▸ **How to complete this task**: All entries are to be transcribed exactly. Pictures are not part of the copy.

▽

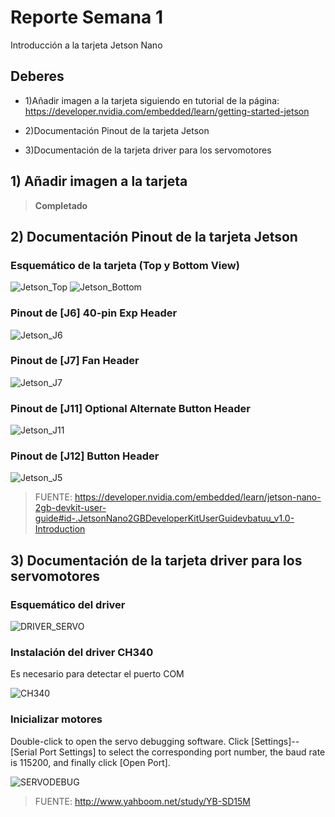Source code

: # Reporte Semana 1
Introducción a la tarjeta Jetson Nano 

## Deberes
- 1)Añadir imagen a la tarjeta siguiendo en tutorial de la página:
  https://developer.nvidia.com/embedded/learn/getting-started-jetson

- 2)Documentación Pinout de la tarjeta Jetson
- 3)Documentación de la tarjeta driver para los servomotores

##  1) Añadir imagen a la tarjeta 
> **Completado** 

## 2) Documentación Pinout de la tarjeta Jetson
### Esquemático de la tarjeta (Top y Bottom View)


![Jetson_Top](/Bitácora/Imágenes/Schematic_Jetson_Top.png)
![Jetson_Bottom](/Bitácora/Imágenes/Schematic_Jetson_Bottom.png)

### Pinout de [J6] 40-pin Exp Header
![Jetson_J6](/Bitácora/Imágenes/JETSON_J6.png)
### Pinout de [J7] Fan Header
![Jetson_J7](/Bitácora/Imágenes/JETSON_J7.png)
### Pinout de [J11] Optional Alternate Button Header
![Jetson_J11](/Bitácora/Imágenes/JETSON_J11.png)
### Pinout de [J12] Button Header
![Jetson_J5](/Bitácora/Imágenes/JETSON_J12.png)




>  FUENTE: https://developer.nvidia.com/embedded/learn/jetson-nano-2gb-devkit-user-guide#id-.JetsonNano2GBDeveloperKitUserGuidevbatuu_v1.0-Introduction


## 3) Documentación de la tarjeta driver para los servomotores
### Esquemático del driver
![DRIVER_SERVO](/Bitácora/Imágenes/DRIVER_SERVO.png)
### Instalación del driver CH340
Es necesario para detectar el puerto COM

![CH340](/Bitácora/Imágenes/CH340DRIVER.png)
### Inicializar motores
 Double-click to open the servo debugging software. Click [Settings]-- [Serial Port Settings] to select the corresponding port number, the baud rate is 115200, and finally click [Open Port].


![SERVODEBUG](/Bitácora/Imágenes/Servo_DEBUG.png)

>  FUENTE: http://www.yahboom.net/study/YB-SD15M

△

▸ **Worked solution**:
Source code

: # Reporte Semana 1
Introducción a la tarjeta Jetson Nano 

## Deberes
- 1)Añadir imagen a la tarjeta siguiendo en tutorial de la página:
  https://developer.nvidia.com/embedded/learn/getting-started-jetson

- 2)Documentación Pinout de la tarjeta Jetson
- 3)Documentación de la tarjeta driver para los servomotores

##  1) Añadir imagen a la tarjeta 
> **Completado** 

## 2) Documentación Pinout de la tarjeta Jetson
### Esquemático de la tarjeta (Top y Bottom View)


![Jetson_Top](/Bitácora/Imágenes/Schematic_Jetson_Top.png)
![Jetson_Bottom](/Bitácora/Imágenes/Schematic_Jetson_Bottom.png)

### Pinout de [J6] 40-pin Exp Header
![Jetson_J6](/Bitácora/Imágenes/JETSON_J6.png)
### Pinout de [J7] Fan Header
![Jetson_J7](/Bitácora/Imágenes/JETSON_J7.png)
### Pinout de [J11] Optional Alternate Button Header
![Jetson_J11](/Bitácora/Imágenes/JETSON_J11.png)
### Pinout de [J12] Button Header
![Jetson_J5](/Bitácora/Imágenes/JETSON_J12.png)




>  FUENTE: https://developer.nvidia.com/embedded/learn/jetson-nano-2gb-devkit-user-guide#id-.JetsonNano2GBDeveloperKitUserGuidevbatuu_v1.0-Introduction


## 3) Documentación de la tarjeta driver para los servomotores
### Esquemático del driver
![DRIVER_SERVO](/Bitácora/Imágenes/DRIVER_SERVO.png)
### Instalación del driver CH340
Es necesario para detectar el puerto COM

![CH340](/Bitácora/Imágenes/CH340DRIVER.png)
### Inicializar motores
 Double-click to open the servo debugging software. Click [Settings]-- [Serial Port Settings] to select the corresponding port number, the baud rate is 115200, and finally click [Open Port].


![SERVODEBUG](/Bitácora/Imágenes/Servo_DEBUG.png)

>  FUENTE: http://www.yahboom.net/study/YB-SD15M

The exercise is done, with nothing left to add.